This loss function expertly balances intra-class and inter-class similarity. In this self-supervised context, ``intra-class" refers to the positive pair of augmented views derived from the same original image, while `"inter-class" refers to pairs made from different original images. The loss function encourages high intra-class similarity by explicitly trying to maximize the similarity score \(sim(z_i, z_j)\) in the numerator. This has the effect of pulling the representations of positive pairs closer together in the embedding space. At the same time, it promotes low inter-class similarity by including all other samples in the denominator"s sum. To minimize the overall loss, the model must learn to make the similarity scores for all negative pairs as low as possible, effectively pushing their representations far apart from the anchor. This dual action creates well-separated clusters for different semantic classes without ever seeing explicit labels.
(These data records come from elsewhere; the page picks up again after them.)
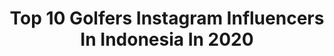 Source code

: ---
title: Top 10 Golfers Instagram Influencers In Indonesia In 2020
description: >-
  Find top golfers Instagram influencers in Indonesia in 2020. Most popular hashtags: #golf #brand #logoinspire #sumitkaul.
platform: Instagram
profiles:
  - username: "jazzjanewattananond"
    fullname: >-
      Jazz Janewattananond
    location: "Indonesia"
    followers: 7881
    engagement: 1176
    commentsToLikes: 0.028381
    avatar: "https://scontent-ort2-1.cdninstagram.com/v/t51.2885-19/s320x320/47691206_2372630146299903_9048007246553808896_n.jpg?_nc_ht=scontent-ort2-1.cdninstagram.com&_nc_ohc=kB6iWBGSyJYAX83ojGQ&oh=311ebb251ea5acd44f058c5df818305b&oe=5EB8853E"
    verified: true
    hashtags: "#whysoserious, #smoothassilk, #iflythai, #dubai"
  - username: "syaiful_zero"
    fullname: >-
      Official_Syaiful
    location: "Indonesia"
    followers: 311394
    engagement: 241
    commentsToLikes: 0.012833
    avatar: "https://scontent-ams4-1.cdninstagram.com/v/t51.2885-19/s320x320/32781274_213471705924518_6842150143983091712_n.jpg?_nc_ht=scontent-ams4-1.cdninstagram.com&_nc_ohc=WWGaebXplv0AX87julE&oh=38c49863b4fdf47b4099b628a6650c29&oe=5EBAA2D5"
    verified: true
    hashtags: "#melaticomelsgt, #mlm2019, #iskafmalaysia, #finasmalaysia"
  - username: "ashrafsinclair"
    fullname: >-
      Ashraf Sinclair Official
    location: "Indonesia"
    followers: 1456354
    engagement: 665
    commentsToLikes: 0.006486
    avatar: "https://scontent-ams4-1.cdninstagram.com/v/t51.2885-19/s320x320/58409968_438394370056676_3722955219282165760_n.jpg?_nc_ht=scontent-ams4-1.cdninstagram.com&_nc_ohc=aMxSHkUTykgAX_Ws5O4&oh=c55dc7dce5c02990e94915cd1a365b5f&oe=5EB9DD69"
    verified: true
    hashtags: "#emsculptjakarta, #coolsculpting, #ultherapy, #facialjakarta"
  - username: "sumitkaul10"
    fullname: >-
      Sumit Kaul
    location: "Indonesia"
    followers: 88061
    engagement: 308
    commentsToLikes: 0.030094
    avatar: "https://scontent-lhr8-1.cdninstagram.com/v/t51.2885-19/s320x320/91377245_226120188444302_7193521465713491968_n.jpg?_nc_ht=scontent-lhr8-1.cdninstagram.com&_nc_ohc=v3ppEfs0kfwAX_1rY8W&oh=e8b24f7f73f9c3b0406f5312e77cea63&oe=5EBA84D5"
    verified: true
    hashtags: "#5april9pm9minutes, #smile, #motikaul, #cute"
  - username: "ryu_rudy"
    fullname: >-
      𝗥𝗨𝗗𝗬 '𝗥𝗬𝗨' 𝗦𝗨𝗡𝗔𝗡𝗗𝗔𝗥 𝘖𝘧𝘧𝘪𝘤𝘪𝘢𝘭
    location: "Indonesia"
    followers: 56876
    engagement: 141
    commentsToLikes: 0.004048
    avatar: "https://scontent-ams4-1.cdninstagram.com/v/t51.2885-19/s320x320/91006298_241914206936772_1623359473085054976_n.jpg?_nc_ht=scontent-ams4-1.cdninstagram.com&_nc_ohc=ldC23PNEysoAX_qEaRY&oh=b69844acf59a55da451af18900213cce&oe=5EB281B0"
    verified: false
    hashtags: "#ocean, #sonya7r2, #natgeo, #savetheocean"
  - username: "rionaceline"
    fullname: >-
      𝐑𝐢𝗼𝐧𝐚 𝐂𝐞𝐥𝐢𝐧𝐞 🍒
    location: "Indonesia"
    followers: 52335
    engagement: 108
    commentsToLikes: 0.014462
    avatar: "https://scontent-amt2-1.cdninstagram.com/v/t51.2885-19/s320x320/87710743_190222558738732_7918221712863264768_n.jpg?_nc_ht=scontent-amt2-1.cdninstagram.com&_nc_ohc=hOMe5_7Xe8cAX9zc-Gb&oh=575cecece08cdee2f293ac8a4324cf28&oe=5EB1F784"
    verified: false
    hashtags: "#agenbola, #bandarjudi, #asiagirl, #infobolaterkini"
  - username: "taffy_c_s_145"
    fullname: >-
      Taffy CS 🇮🇩
    location: "Indonesia"
    followers: 20044
    engagement: 660
    commentsToLikes: 0.016689
    avatar: "https://scontent-ams4-1.cdninstagram.com/v/t51.2885-19/s320x320/20479369_121137558515423_84911168434470912_a.jpg?_nc_ht=scontent-ams4-1.cdninstagram.com&_nc_ohc=flAYL48-wF8AX9OFpqV&oh=226ad0d24caec6db074bfab86ad385a6&oe=5EB3CA3C"
    verified: false
    hashtags: "#henrikfisker, #jaguarxjs, #bmwmpower, #rodstewart"
  - username: "singaraja_design"
    fullname: >-
      SINGARAJA | Logo Designer
    location: "Indonesia"
    followers: 65915
    engagement: 268
    commentsToLikes: 0.028249
    avatar: "https://scontent-lht6-1.cdninstagram.com/v/t51.2885-19/s320x320/50095669_2797503520474004_4495404958618746880_n.jpg?_nc_ht=scontent-lht6-1.cdninstagram.com&_nc_ohc=zG7vSlsOL48AX8FV3E6&oh=86e150d8deaf9a5a06d4e14688bd495f&oe=5EB2440C"
    verified: false
    hashtags: "#dino, #cafelogo, #grill, #sevendeadlysins"
  - username: "theyakmagazine"
    fullname: >-
      The Yak Magazine
    location: "Indonesia"
    followers: 16806
    engagement: 407
    commentsToLikes: 0.018416
    avatar: "https://scontent-ams4-1.cdninstagram.com/v/t51.2885-19/s320x320/64785275_565234000672314_666926902589521920_n.jpg?_nc_ht=scontent-ams4-1.cdninstagram.com&_nc_ohc=mrhSTkjGS04AX_hJBSu&oh=6ccafee21a53c98b97d5f6d0cf82937d&oe=5EB19F0C"
    verified: false
    hashtags: "#balievents, #uluwatulife, #fashionblogger, #yakhattenwines"
  - username: "serbanekacreative"
    fullname: >-
      Logo Design & Brand identity
    location: "Indonesia"
    followers: 41819
    engagement: 146
    commentsToLikes: 0.023045
    avatar: "https://scontent-ams4-1.cdninstagram.com/v/t51.2885-19/s320x320/21042764_1379716392078192_235897496730075136_a.jpg?_nc_ht=scontent-ams4-1.cdninstagram.com&oh=ef83371023c92b10d86fcc63909b7497&oe=5E842BCA"
    verified: false
    hashtags: "#graphicdesign, #people, #logosai, #vaniladesign"
---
The symbol \(\mathbb{1}_{[k \neq i]}\) is an indicator function, which acts as a simple conditional switch. It evaluates to \(1\) if the condition inside the brackets is true (i.e., if \(k\) is not equal to \(i\)) and \(0\) if the condition is false. In the denominator, the summation runs over all \(2N\) samples in the batch. The purpose of the indicator function is to exclude the anchor sample \(\mathbf{z}_i\) from being compared with itself in the sum. Without this condition, the term \(\exp(\text{sim}(\mathbf{z}_i, \mathbf{z}_i) / \tau)\) would be included. Since a sample's similarity with itself is trivially perfect, this large value would dominate the denominator and prevent the model from learning the subtle but important differences between the anchor and the actual negative samples. It ensures the model focuses on contrasting positive pairs against all other samples, not itself.

Threshold

During training, the best classification threshold is determined by evaluating the performance of the contrastive model on the training data itself. For each pair of augmented samples in a batch, the model produces two embedding vectors, \(h_1\) and \(h_2\). The cosine similarity between these vectors is calculated for every pair. The algorithm then iterates through a range of potential threshold values from \(0.0\) to \(1.0\). For each threshold, it makes a prediction: if the cosine similarity of a pair is above the threshold, the samples are predicted to be from the same class (a positive pair); otherwise, they are considered a negative pair. The balanced accuracy of these predictions is calculated against the true pair labels. The threshold that results in the highest balanced accuracy across the training batch is selected as the optimal threshold for that training step and is used for subsequent evaluations.

Experimental Setup

With our methodology clearly defined, we proceed to the experimental setup phase of our study, where we put these diverse machine learning techniques to the test on our REIMS dataset.

Benchmark Methods

To effectively evaluate the proposed method, 18 other binary classification methods are used for comparison on the batch detection for the marine biomass REIMS dataset. These methods include:

Benchmark Technique: OPLS-DA [Boccard, 2013].
Traditional machine learning algorithms, providing a baseline for comparison. Specifically, Random Forest (RF) [Ho, 1995], K-Nearest Neighbors (KNN) [Fix, 1989], Decision Trees (DT) [Breiman, 2017], Naive Bayes (NB) [Hand, 2001], Logistic Regression (LR) [Kleinbaum, 2002], Support Vector Machines (SVM) [Cortes, 1995], and Linear Discriminant Analysis (LDA) [Balakrishnama, 1998].
Ensemble method [Hansen, 1990]: A combination of the above traditional methods.
Contrastive Learning techniques: Simple Contrastive Learning of Representations (SimCLR) [Chen, 2020].
Deep learning models, (CNNs) [LeCun, 1989][LeCun, 1989][LeCun, 1989][LeCun, 1998]; Recurrent Convolutional Neural Networks (ResNet) [He, 2016]; Long-short Term Memory (LSTMs) [Hochreiter, 1997]; Variational Autoencoders (VAEs) [Kingma, 2013]; Mamba [Gu, 2023]; and Kolmogorov-Arnold Networks (KANs) [Liu, 2024].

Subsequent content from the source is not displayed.